‘Exactly,’ Harry said. ‘So what’s that crossed out bit? All a bit too mysterious if you ask me. Come on. And bring that file with you.’
Harry was out of the Land Rover and striding across the car park to the main reception. Inside, he walked up to the main desk, pushing himself ahead of the not insubstantial queue, immediately aware that a cloud of muttered curses was now snapping at his heels.
‘I’m DCI Grimm,’ Harry said to the man on the reception desk, flashing his ID. ‘I need to see Doctor Smith, urgently.’

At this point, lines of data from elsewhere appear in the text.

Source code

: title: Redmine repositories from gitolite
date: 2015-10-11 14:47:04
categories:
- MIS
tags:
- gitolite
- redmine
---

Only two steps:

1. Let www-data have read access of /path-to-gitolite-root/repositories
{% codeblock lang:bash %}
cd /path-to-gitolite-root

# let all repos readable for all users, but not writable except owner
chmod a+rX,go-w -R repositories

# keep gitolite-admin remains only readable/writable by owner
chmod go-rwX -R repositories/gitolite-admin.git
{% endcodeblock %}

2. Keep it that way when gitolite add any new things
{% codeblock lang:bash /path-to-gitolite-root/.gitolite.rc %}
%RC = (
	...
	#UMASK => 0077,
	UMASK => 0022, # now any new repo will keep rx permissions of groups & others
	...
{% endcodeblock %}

‘Then you’ll wait patiently like everyone else,’ said the receptionist, a man whose ginger hair was edging towards bright orange, his face a picture of forced, practised politeness.
‘I’m not here to make an appointment,’ Harry replied. ‘This is police business.’
‘And this is a doctor’s surgery and as you can see there are plenty of people here already who are ill and need to see a doctor. Are you ill?’
‘No,’ Harry said, then quickly changed his mind. ‘Actually, yes, I am. Terribly so, in fact.’
‘You don’t look ill. Sweaty, yes, but not ill.’
‘Oh, I am,’ Harry said. ‘Horribly. Violently even.’
‘He is,’ Jim said, leaning in around Harry. ‘This is pretty urgent.’
‘You’ll have to wait,’ the receptionist said.
Harry gagged, then coughed, then fell forwards just enough to slap his hands loudly on the reception desk. ‘I can’t wait,’ he groaned. ‘If I don’t see Doctor Smith right now, then I won’t be responsible for the mess.’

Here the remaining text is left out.